Der Venezolaner wurde erst kürzlich zum Präsidenten der Opec-Konferenz berufen.

(Foto: Bloomberg)

Düsseldorf Manuel Quevedo mangelt es nicht an Selbstbewusstsein. Der Ölminister von Venezuela stellte sich beim Opec-Treffe kurz vor Weihnachten für das Gruppenbild im Wiener Hauptquartier direkt neben seinen mächtigen saudi-arabischen Kollegen Khalid Al-Falih und den russischen Energieminister Alexander Nowak.

Dabei ist der Venezolaner im Kreis der Opec-Länder nur noch ein Leichtgewicht. Zwar verfügt Venezuela über die größten nachgewiesenen Ölreserven der Erde, doch die Produktion liegt wegen Misswirtschaft in dem südamerikanischen Land am Boden. Zuletzt war die Fördermenge auf knapp 1,2 Millionen Fass pro Tag gesunken, den niedrigsten Stand seit Jahrzehnten.

Als Quevedo im November 2017 Ölminister und damit auch Präsident des staatlichen Ölkonzerns PDVSA wurde, nahm er in der einstigen Gelddruckmaschine des sozialistischen Staates den Kampf gegen Korruption auf.

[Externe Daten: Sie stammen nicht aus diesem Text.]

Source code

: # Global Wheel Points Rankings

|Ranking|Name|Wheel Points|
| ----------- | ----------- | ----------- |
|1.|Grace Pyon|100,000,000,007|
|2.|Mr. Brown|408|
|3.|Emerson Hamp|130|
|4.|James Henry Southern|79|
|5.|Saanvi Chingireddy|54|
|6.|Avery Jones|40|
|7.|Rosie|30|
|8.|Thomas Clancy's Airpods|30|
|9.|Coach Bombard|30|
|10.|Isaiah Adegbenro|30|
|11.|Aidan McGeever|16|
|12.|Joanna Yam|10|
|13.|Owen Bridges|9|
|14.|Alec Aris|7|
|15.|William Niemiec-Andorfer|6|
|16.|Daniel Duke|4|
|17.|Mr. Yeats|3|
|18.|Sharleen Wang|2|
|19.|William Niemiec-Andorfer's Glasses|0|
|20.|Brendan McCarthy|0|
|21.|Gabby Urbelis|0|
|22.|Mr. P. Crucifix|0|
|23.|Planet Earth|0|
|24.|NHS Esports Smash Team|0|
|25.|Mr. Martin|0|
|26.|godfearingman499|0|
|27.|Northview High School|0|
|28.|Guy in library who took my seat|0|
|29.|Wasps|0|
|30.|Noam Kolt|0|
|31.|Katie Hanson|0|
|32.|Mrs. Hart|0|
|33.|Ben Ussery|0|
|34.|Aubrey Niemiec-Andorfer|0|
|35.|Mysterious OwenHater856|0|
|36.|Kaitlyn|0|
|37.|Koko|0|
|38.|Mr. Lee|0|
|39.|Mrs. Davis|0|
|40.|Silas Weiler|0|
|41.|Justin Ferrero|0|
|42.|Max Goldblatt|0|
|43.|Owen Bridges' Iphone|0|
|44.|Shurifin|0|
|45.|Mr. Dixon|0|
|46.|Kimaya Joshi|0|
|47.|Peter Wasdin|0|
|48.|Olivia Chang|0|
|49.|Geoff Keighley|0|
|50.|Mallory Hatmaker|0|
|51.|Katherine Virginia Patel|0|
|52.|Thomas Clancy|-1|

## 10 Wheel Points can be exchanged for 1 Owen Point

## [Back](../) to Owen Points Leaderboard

Bei PDVSA waren zwischen 2004 und 2014 laut Ermittlungen umgerechnet knapp zehn Milliarden Euro verschwunden.

Der Verwaltungs- und Steuerexperte ist eher Wirtschaftsfachmann als Ideologe, jedoch kein Experte für das Ölgeschäft. Als Quevedo 2005 seinen MBA an der Queens University of Charlotte in North Carolina machte, waren Venezuela unter seinem Präsidenten Hugo Chávez und die USA schon tief verfeindet. In der Regierung von Nicolás Maduro diente er zuvor als Wohnungsbauminister.

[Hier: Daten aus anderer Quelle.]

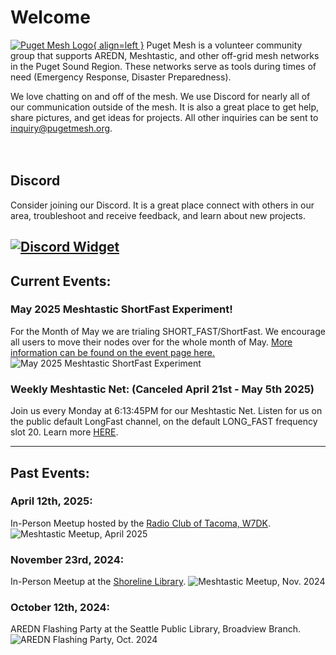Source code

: # Welcome

[![Puget Mesh Logo](/static/PugetMeshLogo_200.png){ align=left }](/static/PugetMeshLogo.svg)
Puget Mesh is a volunteer community group that supports AREDN, Meshtastic, and other off-grid mesh networks in the Puget Sound Region. These networks serve as tools during times of need (Emergency Response, Disaster Preparedness).

We love chatting on and off of the mesh. We use Discord for nearly all of our communication outside of the mesh. It is also a great place to get help, share pictures, and get ideas for projects. All other inquiries can be sent to inquiry@pugetmesh.org.
</br>
</br>
</br>

## Discord

Consider joining our Discord. It is a great place connect with others in our area, troubleshoot and receive feedback, and learn about new projects.

[![Discord Widget](https://discord.com/api/guilds/1291139029814739084/widget.png?style=banner2)](https://discord.gg/ANvUg3AyZt)
---
## Current Events:
### May 2025 Meshtastic ShortFast Experiment!
For the Month of May we are trialing SHORT_FAST/ShortFast. We encourage all users to move their nodes over for the whole month of May. [More information can be found on the event page here.](/meshtastic/may2025)
![May 2025 Meshtastic ShortFast Experiment](/media/meshtastic/May2025-SF-Announcement.jpg)

### Weekly Meshtastic Net: (Canceled April 21st - May 5th 2025)
Join us every Monday at 6:13:45PM for our Meshtastic Net. Listen for us on the public default LongFast channel, on the default LONG_FAST frequency slot 20. Learn more [HERE](/meshtastic/#weekly-net).

---

## Past Events:

### April 12th, 2025:
In-Person Meetup hosted by the [Radio Club of Tacoma, W7DK](https://www.w7dk.org/).
![Meshtastic Meetup, April 2025](/media/12April2025_Meshtastic_Meetup.jpg)

### November 23rd, 2024:
In-Person Meetup at the [Shoreline Library](https://maps.app.goo.gl/B4RmdBR16wtdEE3Q7).
![Meshtastic Meetup, Nov. 2024](/media/23Nov2024_Meshtastic_Meetup.png)


### October 12th, 2024:
AREDN Flashing Party at the Seattle Public Library, Broadview Branch.
![AREDN Flashing Party, Oct. 2024](/media/AREDN%20Flashing%20Party-12Oct2024.jpg)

Krise zum schlechten Zeitpunkt

Wie der sozialistische Präsident ist Quevedo nun ein Politiker auf Abruf. Denn die USA und viele andere Länder haben den 35- jährigen Parlamentspräsidenten Juan Guaidó, der sich selbst als neuen Staatschef des 30 Millionen Einwohner großen Landes ausgerufen hat, als rechtmäßig anerkannt.

Für die Opec kommt der politische Umbruch zu einem schlechten Zeitpunkt. Denn die Organisation hatte gerade erst Quevedo zum Präsidenten der Opec-Konferenz berufen. Womöglich muss sich das Ölkartell bei seinem Treffen im April bereits einen neuen Moderator für die 15 Mitgliedsländer suchen.